As mudanças são discretas, por vezes imperceptíveis, mas estão aí, em pleno curso. Ainda há um longo caminho a ser percorrido, mas as startups negras ganham mais e mais espaço no cenário brasileiro da inovação. São conquistas irrevogáveis e inegociáveis. É o que mostra o primeiro levantamento sobre o assunto, o BlackOut – Mapa das Startups 2021, feito pela BlackRocks, em parceria com a ABStartups (veja os principais resultados ao longo da reportagem). “Os dados apontam o valor e a importância dos empreendedores negros no ecossistema de startups”, diz Maitê Lourenço, fundadora e CEO da BlackRocks, lançada em 2016 para a aceleração de empreendimentos comandados por negros. “O acesso à educação e à tecnologia são capazes de tirar a população negra desse eixo de continuidade das consequências da escravidão e levá-la para outro patamar.”

Para o trabalho, foram ouvidas 2.571 lideranças, em todo o país. Delas, uma em cada quatro se declarou preta ou parda. A representatividade ainda é baixa, sobretudo quando se leva em conta que os negros somam 56,1% da população brasileira. Reflexos do racismo estrutural e das desigualdades que prevalecem na sociedade desde sempre estão evidentes no estudo, mas o momento é de transformação. Com muita determinação, resiliência e criatividade, essas mulheres e homens têm conseguido levar seus negócios adiante. Quase a totalidade das empresas foi fundada entre 2015 e 2021. “Estamos num momento muito bom de aceleração, que ganhou força sobretudo nos últimos três anos, com conexões com as big techs e marcas importantes, e que dão visibilidade no mercado”, aponta Paulo Rogério Nunes, cofundador da aceleradora Vale do Dendê, com sede em Salvador.

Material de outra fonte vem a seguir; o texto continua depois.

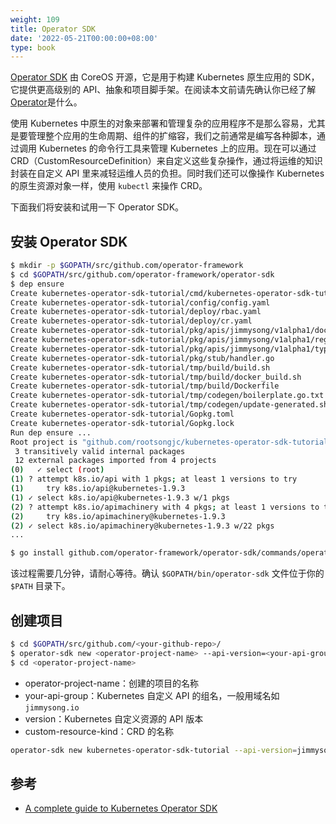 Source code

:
 ```yaml
---
weight: 109
title: Operator SDK
date: '2022-05-21T00:00:00+08:00'
type: book
---
```


[Operator SDK](https://github.com/operator-framework/operator-sdk) 由 CoreOS 开源，它是用于构建 Kubernetes 原生应用的 SDK，它提供更高级别的 API、抽象和项目脚手架。在阅读本文前请先确认你已经了解 [Operator](operator.md)是什么。

使用 Kubernetes 中原生的对象来部署和管理复杂的应用程序不是那么容易，尤其是要管理整个应用的生命周期、组件的扩缩容，我们之前通常是编写各种脚本，通过调用 Kubernetes 的命令行工具来管理 Kubernetes 上的应用。现在可以通过 CRD（CustomResourceDefinition）来自定义这些复杂操作，通过将运维的知识封装在自定义 API 里来减轻运维人员的负担。同时我们还可以像操作 Kubernetes 的原生资源对象一样，使用 `kubectl` 来操作 CRD。

下面我们将安装和试用一下 Operator SDK。

## 安装 Operator SDK

```bash
$ mkdir -p $GOPATH/src/github.com/operator-framework
$ cd $GOPATH/src/github.com/operator-framework/operator-sdk
$ dep ensure
Create kubernetes-operator-sdk-tutorial/cmd/kubernetes-operator-sdk-tutorial/main.go
Create kubernetes-operator-sdk-tutorial/config/config.yaml
Create kubernetes-operator-sdk-tutorial/deploy/rbac.yaml
Create kubernetes-operator-sdk-tutorial/deploy/cr.yaml
Create kubernetes-operator-sdk-tutorial/pkg/apis/jimmysong/v1alpha1/doc.go
Create kubernetes-operator-sdk-tutorial/pkg/apis/jimmysong/v1alpha1/register.go
Create kubernetes-operator-sdk-tutorial/pkg/apis/jimmysong/v1alpha1/types.go
Create kubernetes-operator-sdk-tutorial/pkg/stub/handler.go
Create kubernetes-operator-sdk-tutorial/tmp/build/build.sh
Create kubernetes-operator-sdk-tutorial/tmp/build/docker_build.sh
Create kubernetes-operator-sdk-tutorial/tmp/build/Dockerfile
Create kubernetes-operator-sdk-tutorial/tmp/codegen/boilerplate.go.txt
Create kubernetes-operator-sdk-tutorial/tmp/codegen/update-generated.sh
Create kubernetes-operator-sdk-tutorial/Gopkg.toml
Create kubernetes-operator-sdk-tutorial/Gopkg.lock
Run dep ensure ...
Root project is "github.com/rootsongjc/kubernetes-operator-sdk-tutorial"
 3 transitively valid internal packages
 12 external packages imported from 4 projects
(0)   ✓ select (root)
(1)	? attempt k8s.io/api with 1 pkgs; at least 1 versions to try
(1)	    try k8s.io/api@kubernetes-1.9.3
(1)	✓ select k8s.io/api@kubernetes-1.9.3 w/1 pkgs
(2)	? attempt k8s.io/apimachinery with 4 pkgs; at least 1 versions to try
(2)	    try k8s.io/apimachinery@kubernetes-1.9.3
(2)	✓ select k8s.io/apimachinery@kubernetes-1.9.3 w/22 pkgs
...

$ go install github.com/operator-framework/operator-sdk/commands/operator-sdk
```

该过程需要几分钟，请耐心等待。确认 `$GOPATH/bin/operator-sdk` 文件位于你的 `$PATH` 目录下。

## 创建项目

```bash
$ cd $GOPATH/src/github.com/<your-github-repo>/
$ operator-sdk new <operator-project-name> --api-version=<your-api-group>/<version> --kind=<custom-resource-kind>
$ cd <operator-project-name>
```

- operator-project-name：创建的项目的名称
- your-api-group：Kubernetes 自定义 API 的组名，一般用域名如 `jimmysong.io`
- version：Kubernetes 自定义资源的 API 版本
- custom-resource-kind：CRD 的名称

```bash
operator-sdk new kubernetes-operator-sdk-tutorial --api-version=jimmysong.io/v1alpha1 --kind=operator-sdk
```

## 参考

- [A complete guide to Kubernetes Operator SDK](https://banzaicloud.com/blog/operator-sdk/)
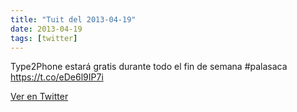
 ```yaml
---
title: "Tuit del 2013-04-19"
date: 2013-04-19
tags: [twitter]
---
```


Type2Phone estará gratis durante todo el fin de semana #palasaca https://t.co/eDe6l9IP7i



[Ver en Twitter](https://twitter.com/i/web/status/325222045489168386)
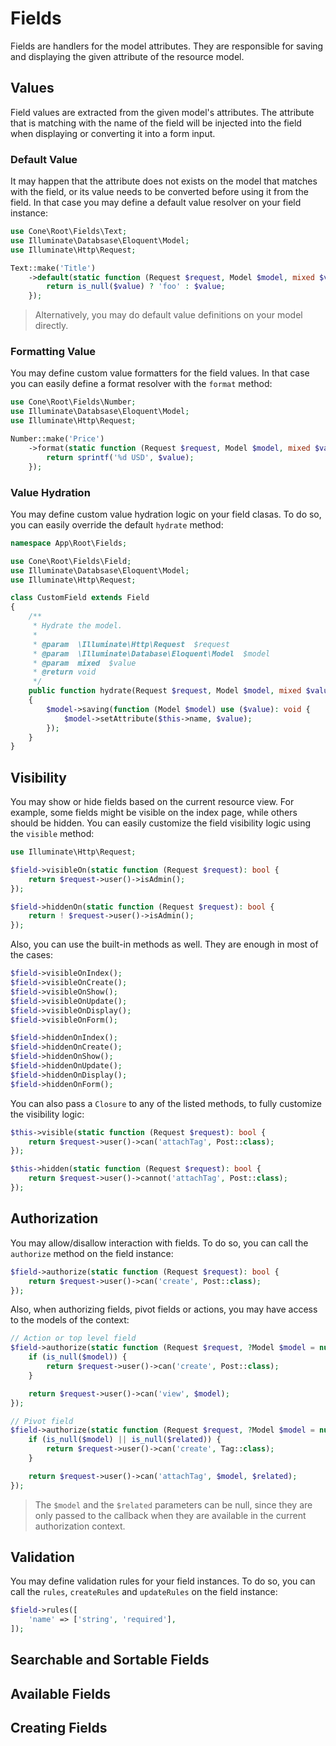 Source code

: # Fields

Fields are handlers for the model attributes. They are responsible for saving and displaying the given attribute of the resource model.

## Values

Field values are extracted from the given model's attributes. The attribute that is matching with the name of the field will be injected into the field when displaying or converting it into a form input.

### Default Value

It may happen that the attribute does not exists on the model that matches with the field, or its value needs to be converted before using it from the field. In that case you may define a default value resolver on your field instance:

```php
use Cone\Root\Fields\Text;
use Illuminate\Databsase\Eloquent\Model;
use Illuminate\Http\Request;

Text::make('Title')
    ->default(static function (Request $request, Model $model, mixed $value) {
        return is_null($value) ? 'foo' : $value;
    });
```

> Alternatively, you may do default value definitions on your model directly.

### Formatting Value

You may define custom value formatters for the field values. In that case you can easily define a format resolver with the `format` method:

```php
use Cone\Root\Fields\Number;
use Illuminate\Databsase\Eloquent\Model;
use Illuminate\Http\Request;

Number::make('Price')
    ->format(static function (Request $request, Model $model, mixed $value) {
        return sprintf('%d USD', $value);
    });
```

### Value Hydration

You may define custom value hydration logic on your field clasas. To do so, you can easily override the default `hydrate` method:

```php
namespace App\Root\Fields;

use Cone\Root\Fields\Field;
use Illuminate\Databsase\Eloquent\Model;
use Illuminate\Http\Request;

class CustomField extends Field
{
    /**
     * Hydrate the model.
     *
     * @param  \Illuminate\Http\Request  $request
     * @param  \Illuminate\Database\Eloquent\Model  $model
     * @param  mixed  $value
     * @return void
     */
    public function hydrate(Request $request, Model $model, mixed $value): void
    {
        $model->saving(function (Model $model) use ($value): void {
            $model->setAttribute($this->name, $value);
        });
    }
}
```

## Visibility

You may show or hide fields based on the current resource view. For example, some fields might be visible on the index page, while others should be hidden. You can easily customize the field visibility logic using the `visible` method:

```php
use Illuminate\Http\Request;

$field->visibleOn(static function (Request $request): bool {
    return $request->user()->isAdmin();
});

$field->hiddenOn(static function (Request $request): bool {
    return ! $request->user()->isAdmin();
});
```

Also, you can use the built-in methods as well. They are enough in most of the cases:

```php
$field->visibleOnIndex();
$field->visibleOnCreate();
$field->visibleOnShow();
$field->visibleOnUpdate();
$field->visibleOnDisplay();
$field->visibleOnForm();

$field->hiddenOnIndex();
$field->hiddenOnCreate();
$field->hiddenOnShow();
$field->hiddenOnUpdate();
$field->hiddenOnDisplay();
$field->hiddenOnForm();
```

You can also pass a `Closure` to any of the listed methods, to fully customize the visibility logic:

```php
$this->visible(static function (Request $request): bool {
    return $request->user()->can('attachTag', Post::class);
});

$this->hidden(static function (Request $request): bool {
    return $request->user()->cannot('attachTag', Post::class);
});
```

## Authorization

You may allow/disallow interaction with fields. To do so, you can call the `authorize` method on the field instance:

```php
$field->authorize(static function (Request $request): bool {
    return $request->user()->can('create', Post::class);
});
```

Also, when authorizing fields, pivot fields or actions, you may have access to the models of the context:

```php
// Action or top level field
$field->authorize(static function (Request $request, ?Model $model = null): bool {
    if (is_null($model)) {
        return $request->user()->can('create', Post::class);
    }

    return $request->user()->can('view', $model);
});

// Pivot field
$field->authorize(static function (Request $request, ?Model $model = null, ?Model $related = null): bool {
    if (is_null($model) || is_null($related)) {
        return $request->user()->can('create', Tag::class);
    }

    return $request->user()->can('attachTag', $model, $related);
});
```

> The `$model` and the `$related` parameters can be null, since they are only passed to the callback when they are available in the current authorization context.

## Validation

You may define validation rules for your field instances. To do so, you can call the `rules`, `createRules` and `updateRules` on the field instance:

```php
$field->rules([
    'name' => ['string', 'required'],
]);
```

## Searchable and Sortable Fields

## Available Fields

## Creating Fields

Deve-se, no entanto, avançar – muito mais, e logo. O trabalho da BlackRocks mostra que um dos principais entraves (quiçá o maior) à prosperidade das startups negras é o baixo investimento nessas empresas. “O ecossistema de inovação ainda penaliza o acesso e a representatividade racial”, defende Renata Mendes, diretora de Relações Institucionais e Governamentais da Endeavor Brasil. “É urgente que nós, tanto organizações do ecossistema quanto investidores de venture capital, iniciemos ações de inclusão e suporte para empresas fundadas por pessoas negras. Das fases mais iniciais do negócio até seu crescimento e consolidação. O ecossistema todo ganha quando uma empresa cresce e multiplica seu impacto pelo país. Mas esse impacto não pode e não deve seguir sendo liderado apenas por fundadores brancos, especialmente em um país onde a maioria das pessoas é negra.”

Um estudo divulgado em março passado, feito em parceria da BlackRocks com a consultoria Bain&Company, com 30 empresas da cadeia de investimentos e aceleração de startups sobre os gargalos do setor de inovação que dificultam o desenvolvimento de empreendedores negros, mostra que 71% dos investidores não têm nenhuma pessoa negra em seus times de seleção. E isso fica evidente no trabalho atual da BlackRocks. Entre as startups negras, 29,3% receberam algum investimento. Entre as não negras, 36%. Menos aportes estão refletidos também no modelo de negócio das duas categorias de empresas analisadas no relatório BlackOut. O número de empreendedores negros dedicado ao sistema de venda direta ao consumidor é maior do que entre os não negros. “O líder negro enfrenta, muitas vezes, o dilema de precisar vender logo para continuar produzindo”, explica Maitê. “O que faz ele perder um tempo no qual poderia estar focando no desenvolvimento de inovações para crescer em escala com custo menor e melhorar a operação do negócio.”